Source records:

-------

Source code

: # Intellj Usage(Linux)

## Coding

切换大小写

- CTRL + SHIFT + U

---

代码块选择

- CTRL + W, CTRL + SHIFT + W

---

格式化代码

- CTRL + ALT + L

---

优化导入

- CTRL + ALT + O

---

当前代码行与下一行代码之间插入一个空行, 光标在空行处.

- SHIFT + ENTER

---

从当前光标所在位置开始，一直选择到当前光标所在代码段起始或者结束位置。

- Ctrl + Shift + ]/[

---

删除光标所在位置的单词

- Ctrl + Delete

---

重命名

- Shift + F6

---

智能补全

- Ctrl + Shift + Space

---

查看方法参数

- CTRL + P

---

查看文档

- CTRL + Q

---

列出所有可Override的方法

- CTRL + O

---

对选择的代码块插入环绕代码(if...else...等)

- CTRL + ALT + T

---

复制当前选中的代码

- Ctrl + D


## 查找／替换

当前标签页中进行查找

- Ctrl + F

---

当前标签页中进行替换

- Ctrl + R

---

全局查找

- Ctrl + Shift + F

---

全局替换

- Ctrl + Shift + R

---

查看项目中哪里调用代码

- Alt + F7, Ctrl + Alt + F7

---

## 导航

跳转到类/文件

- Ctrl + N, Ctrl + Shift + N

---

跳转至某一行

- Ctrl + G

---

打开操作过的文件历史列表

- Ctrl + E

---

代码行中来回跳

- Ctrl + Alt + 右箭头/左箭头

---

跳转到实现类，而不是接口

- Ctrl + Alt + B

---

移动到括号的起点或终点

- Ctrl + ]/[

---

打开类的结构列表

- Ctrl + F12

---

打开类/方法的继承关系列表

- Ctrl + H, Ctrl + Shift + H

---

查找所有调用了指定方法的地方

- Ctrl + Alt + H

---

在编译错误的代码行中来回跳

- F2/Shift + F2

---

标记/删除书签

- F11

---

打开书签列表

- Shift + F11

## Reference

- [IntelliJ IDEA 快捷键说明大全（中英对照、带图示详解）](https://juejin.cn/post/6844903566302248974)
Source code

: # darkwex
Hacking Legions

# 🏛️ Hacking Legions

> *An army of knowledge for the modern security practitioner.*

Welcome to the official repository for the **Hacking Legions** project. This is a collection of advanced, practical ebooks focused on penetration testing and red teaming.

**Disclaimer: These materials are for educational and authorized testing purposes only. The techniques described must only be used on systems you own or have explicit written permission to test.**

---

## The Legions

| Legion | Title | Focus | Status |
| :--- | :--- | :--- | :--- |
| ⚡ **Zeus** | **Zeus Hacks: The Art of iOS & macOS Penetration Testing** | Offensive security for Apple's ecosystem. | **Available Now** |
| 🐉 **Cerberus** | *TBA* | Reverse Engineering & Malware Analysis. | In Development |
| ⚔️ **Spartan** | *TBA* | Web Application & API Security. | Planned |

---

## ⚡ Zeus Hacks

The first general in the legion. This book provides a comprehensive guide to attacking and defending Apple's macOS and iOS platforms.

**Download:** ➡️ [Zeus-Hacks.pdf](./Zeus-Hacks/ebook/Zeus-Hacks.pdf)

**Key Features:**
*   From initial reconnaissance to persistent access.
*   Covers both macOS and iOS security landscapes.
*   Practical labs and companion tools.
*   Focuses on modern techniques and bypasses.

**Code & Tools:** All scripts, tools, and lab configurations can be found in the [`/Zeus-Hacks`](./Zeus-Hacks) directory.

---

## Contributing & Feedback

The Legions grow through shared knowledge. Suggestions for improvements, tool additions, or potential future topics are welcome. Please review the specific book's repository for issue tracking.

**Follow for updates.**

-------

[WHAT THIS TASK INVOLVES]
From the records above, transcribe exactly the run of lines that opens with the line holding "- Ctrl + F12" and closes with the line holding "Focus | Status |", both included.

[RESPONSE BELOW]
- Ctrl + F12

---

打开类/方法的继承关系列表

- Ctrl + H, Ctrl + Shift + H

---

查找所有调用了指定方法的地方

- Ctrl + Alt + H

---

在编译错误的代码行中来回跳

- F2/Shift + F2

---

标记/删除书签

- F11

---

打开书签列表

- Shift + F11

## Reference

- [IntelliJ IDEA 快捷键说明大全（中英对照、带图示详解）](https://juejin.cn/post/6844903566302248974)
Source code

: # darkwex
Hacking Legions

# 🏛️ Hacking Legions

> *An army of knowledge for the modern security practitioner.*

Welcome to the official repository for the **Hacking Legions** project. This is a collection of advanced, practical ebooks focused on penetration testing and red teaming.

**Disclaimer: These materials are for educational and authorized testing purposes only. The techniques described must only be used on systems you own or have explicit written permission to test.**

---

## The Legions

| Legion | Title | Focus | Status |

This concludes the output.